The longer I thought on the topic, the more I came to the realization that each has its strengths complementing the weaknesses the other methodology exhibits. This becomes evident in analyzing the overlaps and disparity between peer reviews and the results of running quality assurance tools (QATs) against the CodeRuler implementation from my blog entry “Lessons Learned From CodeRuler”. The peer reviews associated with this analysis are provided by
• John Ly, CodeRuler Review• Creighton Okada, CodeRuler Review
Analysis
John and Creighton succeeded in discovering six types of uniquely occurring errors, while the QATs located nine uniquely occurring error types. Of these errors only three errors were identified by both peers and the QATs—lines exceeding 100 characters, usage of a wildcard import statement, and use of tabulation versus spaces. These errors are attributed to violations against programming styling specifications.

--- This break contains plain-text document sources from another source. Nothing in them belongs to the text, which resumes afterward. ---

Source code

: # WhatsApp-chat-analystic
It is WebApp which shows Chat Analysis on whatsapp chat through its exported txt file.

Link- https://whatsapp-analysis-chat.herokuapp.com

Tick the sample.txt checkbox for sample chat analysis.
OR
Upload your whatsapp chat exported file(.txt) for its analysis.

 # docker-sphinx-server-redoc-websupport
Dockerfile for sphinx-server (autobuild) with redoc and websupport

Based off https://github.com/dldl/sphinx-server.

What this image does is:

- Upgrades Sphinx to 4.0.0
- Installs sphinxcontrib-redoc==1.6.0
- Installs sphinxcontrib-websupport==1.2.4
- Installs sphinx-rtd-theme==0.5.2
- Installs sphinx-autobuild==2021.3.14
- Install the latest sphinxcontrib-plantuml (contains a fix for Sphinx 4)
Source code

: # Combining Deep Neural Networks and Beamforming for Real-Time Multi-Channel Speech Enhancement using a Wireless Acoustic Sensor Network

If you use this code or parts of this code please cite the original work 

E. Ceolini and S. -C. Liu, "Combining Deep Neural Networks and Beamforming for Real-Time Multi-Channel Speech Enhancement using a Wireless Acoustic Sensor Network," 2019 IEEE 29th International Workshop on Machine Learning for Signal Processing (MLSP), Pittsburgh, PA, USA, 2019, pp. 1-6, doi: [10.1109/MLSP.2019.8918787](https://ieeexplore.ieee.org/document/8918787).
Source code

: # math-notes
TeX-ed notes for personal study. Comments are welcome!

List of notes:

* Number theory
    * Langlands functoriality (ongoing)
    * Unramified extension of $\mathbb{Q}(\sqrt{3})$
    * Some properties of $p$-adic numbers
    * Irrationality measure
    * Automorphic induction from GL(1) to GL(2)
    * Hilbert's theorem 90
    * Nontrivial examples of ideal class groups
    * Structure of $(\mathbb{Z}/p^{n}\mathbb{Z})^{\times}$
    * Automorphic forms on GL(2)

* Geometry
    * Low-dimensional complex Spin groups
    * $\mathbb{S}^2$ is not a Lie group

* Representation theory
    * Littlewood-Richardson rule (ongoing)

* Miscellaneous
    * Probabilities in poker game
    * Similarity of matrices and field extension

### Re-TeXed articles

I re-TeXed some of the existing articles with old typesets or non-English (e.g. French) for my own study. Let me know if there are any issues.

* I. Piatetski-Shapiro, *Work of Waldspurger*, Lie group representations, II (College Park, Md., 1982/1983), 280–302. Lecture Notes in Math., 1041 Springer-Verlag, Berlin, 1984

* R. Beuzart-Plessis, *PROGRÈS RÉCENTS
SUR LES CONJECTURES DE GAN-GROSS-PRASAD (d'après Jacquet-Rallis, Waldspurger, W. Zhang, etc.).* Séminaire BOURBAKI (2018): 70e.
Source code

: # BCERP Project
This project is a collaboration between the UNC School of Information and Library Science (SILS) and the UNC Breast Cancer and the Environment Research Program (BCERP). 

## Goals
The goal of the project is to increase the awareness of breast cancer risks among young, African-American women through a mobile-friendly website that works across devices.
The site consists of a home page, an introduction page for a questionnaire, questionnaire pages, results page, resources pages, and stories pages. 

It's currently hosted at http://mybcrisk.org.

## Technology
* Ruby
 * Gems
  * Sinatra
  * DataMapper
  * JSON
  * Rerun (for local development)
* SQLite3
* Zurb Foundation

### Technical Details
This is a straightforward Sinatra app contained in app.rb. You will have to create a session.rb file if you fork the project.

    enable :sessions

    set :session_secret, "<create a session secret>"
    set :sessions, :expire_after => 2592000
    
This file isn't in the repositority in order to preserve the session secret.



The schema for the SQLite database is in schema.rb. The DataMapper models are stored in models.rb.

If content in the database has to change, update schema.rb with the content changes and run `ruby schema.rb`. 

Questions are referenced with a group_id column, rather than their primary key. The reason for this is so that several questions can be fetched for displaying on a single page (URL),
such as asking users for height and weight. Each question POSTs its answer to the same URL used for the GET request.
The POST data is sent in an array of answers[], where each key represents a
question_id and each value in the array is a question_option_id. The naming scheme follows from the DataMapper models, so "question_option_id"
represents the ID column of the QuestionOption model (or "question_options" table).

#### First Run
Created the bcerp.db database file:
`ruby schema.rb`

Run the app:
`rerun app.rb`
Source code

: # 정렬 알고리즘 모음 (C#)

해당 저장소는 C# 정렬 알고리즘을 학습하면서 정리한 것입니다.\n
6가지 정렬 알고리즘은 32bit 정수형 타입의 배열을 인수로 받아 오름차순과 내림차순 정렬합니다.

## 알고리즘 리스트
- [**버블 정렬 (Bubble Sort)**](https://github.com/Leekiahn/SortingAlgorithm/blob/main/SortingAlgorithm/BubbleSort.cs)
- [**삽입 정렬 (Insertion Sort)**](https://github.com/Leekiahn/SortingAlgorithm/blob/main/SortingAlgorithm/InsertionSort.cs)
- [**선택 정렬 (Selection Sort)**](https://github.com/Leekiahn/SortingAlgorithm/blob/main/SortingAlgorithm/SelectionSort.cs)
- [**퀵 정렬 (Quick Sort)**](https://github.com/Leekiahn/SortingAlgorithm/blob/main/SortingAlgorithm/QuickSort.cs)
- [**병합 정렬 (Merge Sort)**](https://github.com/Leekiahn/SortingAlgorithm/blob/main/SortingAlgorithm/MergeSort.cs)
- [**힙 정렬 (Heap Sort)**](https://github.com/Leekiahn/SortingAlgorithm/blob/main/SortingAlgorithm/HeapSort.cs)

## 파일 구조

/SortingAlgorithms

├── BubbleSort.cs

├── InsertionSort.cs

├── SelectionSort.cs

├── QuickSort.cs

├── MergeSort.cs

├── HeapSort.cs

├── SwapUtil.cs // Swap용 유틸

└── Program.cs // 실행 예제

The remaining peer errors relate to poor choice of variable naming and the capacity to clarify documentation of the implementation. The QATs identified four additional deviations from the prescribed programming styling specifications (Checkstyle) and two from good programming practices (PMD). The stylistic issues ranged from missing spacing around braces and operands to missing documentation blocks. The latter problems were due to loose coupling (usage of ListArray) [4 occurrences] and confusing ternary (using not equal as the leading condition statement) [9 occurrences]. There were no issues in the CodeRuler implementation recognized through “bug pattern” analysis (FindBugs).
Conclusion
QATs have the advantage over peers in this analysis in respect to identifying the types of coding errors they specialize in, as well as, identifying all occurrences of these errors. QATs are developed to expressly and comprehensively locate all deviations from standard programming practices (stylistic and pattern analysis). QATs have the capability to do this quickly, repetitively, and reliably. Whereas, leaving reviews of code to humans is likely to be slow and very unreliable, especially in subsequent reviews of code already reviewed which may cause the human reader to read over errors.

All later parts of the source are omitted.